Reproduce word for word the lines between those holding "structure are shown" and "the components of", inclusive, and nothing else from the data below.

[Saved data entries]

....

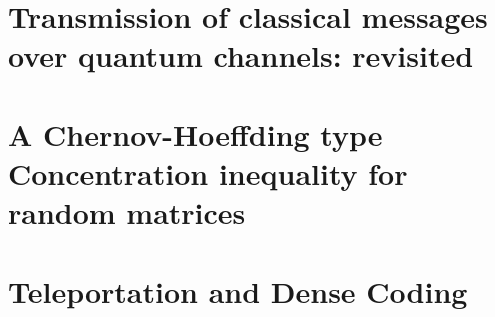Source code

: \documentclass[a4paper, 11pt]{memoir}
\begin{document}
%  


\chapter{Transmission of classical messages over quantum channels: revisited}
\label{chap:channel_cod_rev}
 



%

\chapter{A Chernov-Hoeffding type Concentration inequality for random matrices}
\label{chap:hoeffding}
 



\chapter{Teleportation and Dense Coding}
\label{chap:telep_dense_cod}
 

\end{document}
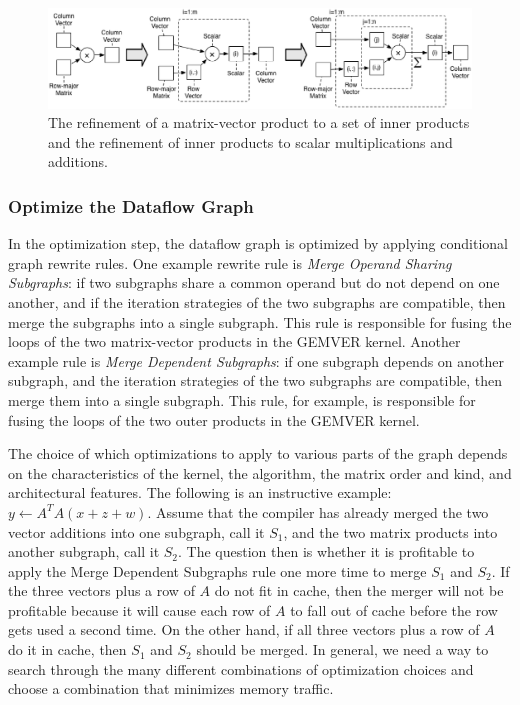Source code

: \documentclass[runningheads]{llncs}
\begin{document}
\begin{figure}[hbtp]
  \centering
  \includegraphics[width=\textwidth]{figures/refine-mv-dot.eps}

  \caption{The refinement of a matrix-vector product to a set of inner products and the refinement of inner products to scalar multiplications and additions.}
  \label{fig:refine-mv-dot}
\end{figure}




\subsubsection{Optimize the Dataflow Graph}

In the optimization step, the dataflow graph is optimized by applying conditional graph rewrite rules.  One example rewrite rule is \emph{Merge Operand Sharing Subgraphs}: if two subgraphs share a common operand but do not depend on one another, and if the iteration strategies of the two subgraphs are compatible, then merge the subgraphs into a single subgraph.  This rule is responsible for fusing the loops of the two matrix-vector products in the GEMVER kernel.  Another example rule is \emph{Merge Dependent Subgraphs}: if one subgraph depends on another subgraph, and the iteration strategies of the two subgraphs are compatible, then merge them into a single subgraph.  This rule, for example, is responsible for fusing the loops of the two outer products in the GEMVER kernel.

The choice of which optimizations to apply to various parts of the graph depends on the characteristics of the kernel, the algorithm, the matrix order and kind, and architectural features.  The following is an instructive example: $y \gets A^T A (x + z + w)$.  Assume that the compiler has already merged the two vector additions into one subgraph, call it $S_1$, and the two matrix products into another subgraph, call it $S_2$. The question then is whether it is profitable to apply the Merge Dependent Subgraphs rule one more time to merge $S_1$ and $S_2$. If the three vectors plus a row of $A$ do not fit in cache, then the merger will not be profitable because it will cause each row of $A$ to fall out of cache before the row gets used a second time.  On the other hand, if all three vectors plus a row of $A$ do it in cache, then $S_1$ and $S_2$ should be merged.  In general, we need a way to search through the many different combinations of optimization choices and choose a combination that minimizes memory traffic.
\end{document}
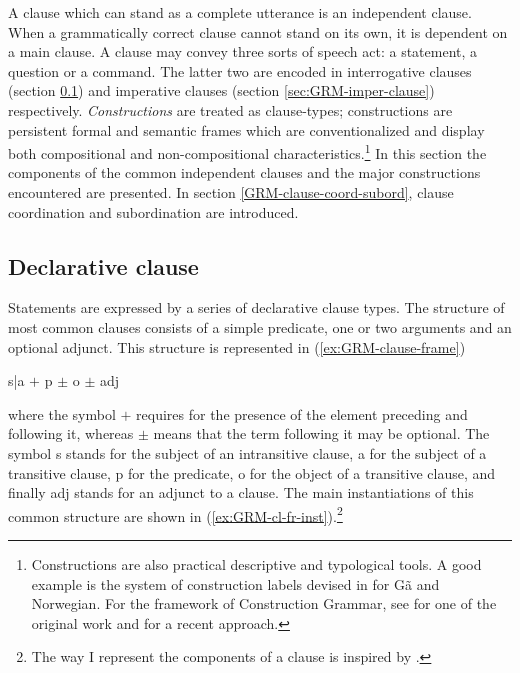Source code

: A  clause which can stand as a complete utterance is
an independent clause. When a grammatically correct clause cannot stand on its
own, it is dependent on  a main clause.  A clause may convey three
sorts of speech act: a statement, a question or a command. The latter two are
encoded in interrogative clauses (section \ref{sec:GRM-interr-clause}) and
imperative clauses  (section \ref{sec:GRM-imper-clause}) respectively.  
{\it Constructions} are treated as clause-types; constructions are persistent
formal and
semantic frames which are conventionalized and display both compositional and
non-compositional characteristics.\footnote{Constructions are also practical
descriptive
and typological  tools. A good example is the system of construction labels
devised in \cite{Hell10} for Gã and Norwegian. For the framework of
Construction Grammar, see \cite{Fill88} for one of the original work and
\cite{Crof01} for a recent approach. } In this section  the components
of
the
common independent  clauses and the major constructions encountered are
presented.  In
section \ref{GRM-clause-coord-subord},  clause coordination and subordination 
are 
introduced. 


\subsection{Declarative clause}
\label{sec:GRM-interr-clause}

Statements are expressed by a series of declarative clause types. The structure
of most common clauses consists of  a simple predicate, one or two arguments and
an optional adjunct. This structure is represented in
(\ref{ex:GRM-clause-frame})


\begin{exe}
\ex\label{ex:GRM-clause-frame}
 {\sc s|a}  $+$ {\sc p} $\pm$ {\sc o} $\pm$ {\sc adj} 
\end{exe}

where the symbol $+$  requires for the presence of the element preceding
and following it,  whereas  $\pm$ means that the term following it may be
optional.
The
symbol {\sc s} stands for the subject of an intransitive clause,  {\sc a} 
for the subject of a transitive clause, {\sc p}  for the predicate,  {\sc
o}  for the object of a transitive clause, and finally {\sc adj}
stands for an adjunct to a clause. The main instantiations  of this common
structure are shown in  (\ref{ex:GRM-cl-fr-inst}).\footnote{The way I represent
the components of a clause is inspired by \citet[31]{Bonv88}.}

....

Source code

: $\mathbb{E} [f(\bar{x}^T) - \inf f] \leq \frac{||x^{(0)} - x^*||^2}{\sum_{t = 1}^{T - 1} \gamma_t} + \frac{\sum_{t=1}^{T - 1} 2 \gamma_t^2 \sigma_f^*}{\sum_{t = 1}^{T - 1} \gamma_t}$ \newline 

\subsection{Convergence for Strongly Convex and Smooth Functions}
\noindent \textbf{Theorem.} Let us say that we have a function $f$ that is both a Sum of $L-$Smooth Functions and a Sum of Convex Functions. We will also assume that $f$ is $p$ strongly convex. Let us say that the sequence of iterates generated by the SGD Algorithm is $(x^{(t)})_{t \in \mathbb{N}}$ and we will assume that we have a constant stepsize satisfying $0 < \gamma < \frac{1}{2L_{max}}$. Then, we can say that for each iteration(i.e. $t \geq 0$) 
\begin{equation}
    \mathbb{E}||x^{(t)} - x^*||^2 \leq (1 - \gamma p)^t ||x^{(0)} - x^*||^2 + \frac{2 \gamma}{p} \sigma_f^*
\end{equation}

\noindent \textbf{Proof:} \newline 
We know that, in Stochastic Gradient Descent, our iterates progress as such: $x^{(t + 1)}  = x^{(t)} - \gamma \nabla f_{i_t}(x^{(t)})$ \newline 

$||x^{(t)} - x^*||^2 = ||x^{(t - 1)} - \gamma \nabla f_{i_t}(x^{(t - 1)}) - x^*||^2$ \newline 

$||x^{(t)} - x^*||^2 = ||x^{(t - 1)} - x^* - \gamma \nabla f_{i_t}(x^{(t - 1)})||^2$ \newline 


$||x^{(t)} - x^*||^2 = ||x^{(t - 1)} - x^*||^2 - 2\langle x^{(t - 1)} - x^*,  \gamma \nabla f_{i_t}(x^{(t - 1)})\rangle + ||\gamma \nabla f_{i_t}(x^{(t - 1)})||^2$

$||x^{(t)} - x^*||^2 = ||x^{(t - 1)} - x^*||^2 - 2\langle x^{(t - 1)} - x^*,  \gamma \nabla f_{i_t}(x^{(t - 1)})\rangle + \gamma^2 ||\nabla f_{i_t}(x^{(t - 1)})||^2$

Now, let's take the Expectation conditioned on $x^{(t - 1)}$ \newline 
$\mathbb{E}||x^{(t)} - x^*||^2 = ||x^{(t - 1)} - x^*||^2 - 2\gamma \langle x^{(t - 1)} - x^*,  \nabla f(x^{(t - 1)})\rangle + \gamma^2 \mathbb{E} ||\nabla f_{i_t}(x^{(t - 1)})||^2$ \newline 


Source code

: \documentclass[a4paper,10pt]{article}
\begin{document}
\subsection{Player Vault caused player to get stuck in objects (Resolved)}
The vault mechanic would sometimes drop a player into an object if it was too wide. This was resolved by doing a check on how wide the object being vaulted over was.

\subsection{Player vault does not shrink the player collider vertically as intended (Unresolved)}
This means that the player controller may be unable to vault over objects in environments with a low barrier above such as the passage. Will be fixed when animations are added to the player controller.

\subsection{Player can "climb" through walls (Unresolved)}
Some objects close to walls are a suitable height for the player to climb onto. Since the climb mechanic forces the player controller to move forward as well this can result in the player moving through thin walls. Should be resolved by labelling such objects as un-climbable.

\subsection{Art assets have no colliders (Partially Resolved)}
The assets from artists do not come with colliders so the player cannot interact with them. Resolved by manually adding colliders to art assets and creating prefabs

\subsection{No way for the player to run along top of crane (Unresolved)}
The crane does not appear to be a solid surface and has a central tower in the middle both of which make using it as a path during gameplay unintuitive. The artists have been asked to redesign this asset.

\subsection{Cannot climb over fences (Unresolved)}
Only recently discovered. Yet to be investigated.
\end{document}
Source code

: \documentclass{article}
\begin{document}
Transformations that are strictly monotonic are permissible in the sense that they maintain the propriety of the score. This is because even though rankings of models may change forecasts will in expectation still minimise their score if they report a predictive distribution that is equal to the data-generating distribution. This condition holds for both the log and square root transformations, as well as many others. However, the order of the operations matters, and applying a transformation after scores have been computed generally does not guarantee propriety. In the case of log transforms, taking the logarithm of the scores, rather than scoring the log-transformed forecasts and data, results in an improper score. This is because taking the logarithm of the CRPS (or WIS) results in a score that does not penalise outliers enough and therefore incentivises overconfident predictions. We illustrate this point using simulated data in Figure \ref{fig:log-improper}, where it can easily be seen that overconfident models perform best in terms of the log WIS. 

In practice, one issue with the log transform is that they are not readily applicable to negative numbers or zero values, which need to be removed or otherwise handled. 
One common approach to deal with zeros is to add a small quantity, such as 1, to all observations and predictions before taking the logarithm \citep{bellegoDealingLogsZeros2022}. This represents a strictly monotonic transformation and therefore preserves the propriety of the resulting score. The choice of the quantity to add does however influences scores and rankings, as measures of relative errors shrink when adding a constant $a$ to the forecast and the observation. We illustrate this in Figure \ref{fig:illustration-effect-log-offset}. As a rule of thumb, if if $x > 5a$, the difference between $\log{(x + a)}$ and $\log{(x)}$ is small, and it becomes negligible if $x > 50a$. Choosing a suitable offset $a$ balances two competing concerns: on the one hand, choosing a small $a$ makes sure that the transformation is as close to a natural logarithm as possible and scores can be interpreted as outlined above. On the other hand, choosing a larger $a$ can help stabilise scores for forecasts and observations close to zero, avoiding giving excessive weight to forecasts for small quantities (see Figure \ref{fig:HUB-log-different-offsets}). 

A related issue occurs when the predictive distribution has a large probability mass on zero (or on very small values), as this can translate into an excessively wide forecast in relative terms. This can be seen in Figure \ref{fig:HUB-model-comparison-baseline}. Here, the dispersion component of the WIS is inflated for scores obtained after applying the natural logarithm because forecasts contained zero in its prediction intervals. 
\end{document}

....

EXERCISE ANSWER>
structure are shown in  (\ref{ex:GRM-cl-fr-inst}).\footnote{The way I represent
the components of a clause is inspired by \citet[31]{Bonv88}.}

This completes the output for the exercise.